Data records:
+ + + +

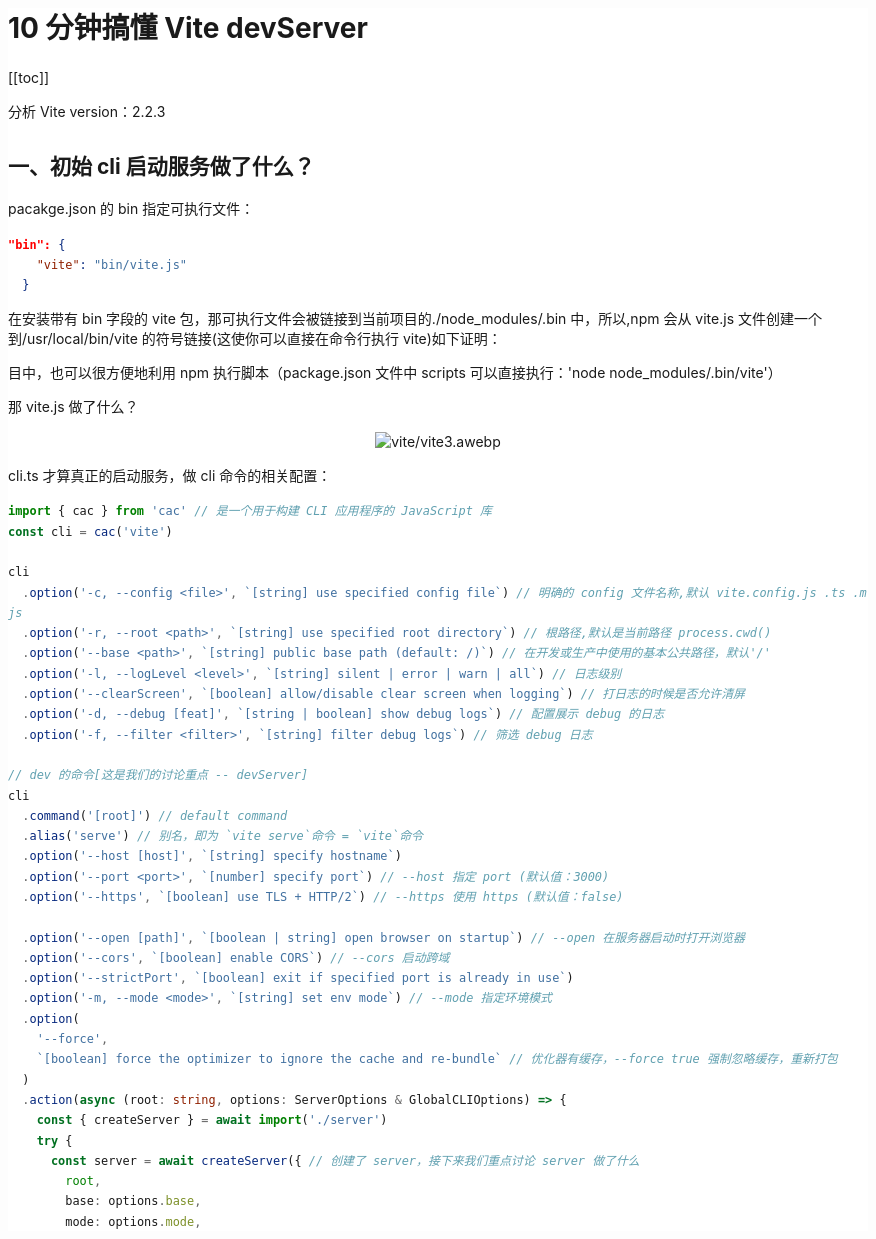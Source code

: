 # 10 分钟搞懂 Vite devServer

[[toc]]

分析 Vite version：2.2.3

## 一、初始 cli 启动服务做了什么？

pacakge.json 的 bin 指定可执行文件：

```json
"bin": {
    "vite": "bin/vite.js"
  }
```

在安装带有 bin 字段的 vite 包，那可执行文件会被链接到当前项目的./node_modules/.bin 中，所以,npm 会从 vite.js 文件创建一个到/usr/local/bin/vite 的符号链接(这使你可以直接在命令行执行 vite)如下证明：

目中，也可以很方便地利用 npm 执行脚本（package.json 文件中 scripts 可以直接执行：'node node_modules/.bin/vite'）

那 vite.js 做了什么？

<div align="center"><img :src="$withBase('/images/vite/vite3.awebp')" alt="vite/vite3.awebp"></div>

cli.ts 才算真正的启动服务，做 cli 命令的相关配置：

```ts
import { cac } from 'cac' // 是一个用于构建 CLI 应用程序的 JavaScript 库
const cli = cac('vite')

cli
  .option('-c, --config <file>', `[string] use specified config file`) // 明确的 config 文件名称,默认 vite.config.js .ts .mjs
  .option('-r, --root <path>', `[string] use specified root directory`) // 根路径,默认是当前路径 process.cwd()
  .option('--base <path>', `[string] public base path (default: /)`) // 在开发或生产中使用的基本公共路径，默认'/'
  .option('-l, --logLevel <level>', `[string] silent | error | warn | all`) // 日志级别
  .option('--clearScreen', `[boolean] allow/disable clear screen when logging`) // 打日志的时候是否允许清屏
  .option('-d, --debug [feat]', `[string | boolean] show debug logs`) // 配置展示 debug 的日志
  .option('-f, --filter <filter>', `[string] filter debug logs`) // 筛选 debug 日志

// dev 的命令[这是我们的讨论重点 -- devServer]
cli
  .command('[root]') // default command
  .alias('serve') // 别名，即为 `vite serve`命令 = `vite`命令
  .option('--host [host]', `[string] specify hostname`)
  .option('--port <port>', `[number] specify port`) // --host 指定 port (默认值：3000)
  .option('--https', `[boolean] use TLS + HTTP/2`) // --https 使用 https (默认值：false)

  .option('--open [path]', `[boolean | string] open browser on startup`) // --open 在服务器启动时打开浏览器
  .option('--cors', `[boolean] enable CORS`) // --cors 启动跨域
  .option('--strictPort', `[boolean] exit if specified port is already in use`)
  .option('-m, --mode <mode>', `[string] set env mode`) // --mode 指定环境模式
  .option(
    '--force',
    `[boolean] force the optimizer to ignore the cache and re-bundle` // 优化器有缓存，--force true 强制忽略缓存，重新打包
  )
  .action(async (root: string, options: ServerOptions & GlobalCLIOptions) => {
    const { createServer } = await import('./server')
    try {
      const server = await createServer({ // 创建了 server，接下来我们重点讨论 server 做了什么
        root,
        base: options.base,
        mode: options.mode,
```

+ + + +

» BRIEF:
Give back exactly the lines from the first line of the data through the line with "那 vite.js 做了什么？", pictures excluded.

» EXERCISE RESPONSE:
Source code

: # 10 分钟搞懂 Vite devServer

[[toc]]

分析 Vite version：2.2.3

## 一、初始 cli 启动服务做了什么？

pacakge.json 的 bin 指定可执行文件：

```json
"bin": {
    "vite": "bin/vite.js"
  }
```

在安装带有 bin 字段的 vite 包，那可执行文件会被链接到当前项目的./node_modules/.bin 中，所以,npm 会从 vite.js 文件创建一个到/usr/local/bin/vite 的符号链接(这使你可以直接在命令行执行 vite)如下证明：

目中，也可以很方便地利用 npm 执行脚本（package.json 文件中 scripts 可以直接执行：'node node_modules/.bin/vite'）

那 vite.js 做了什么？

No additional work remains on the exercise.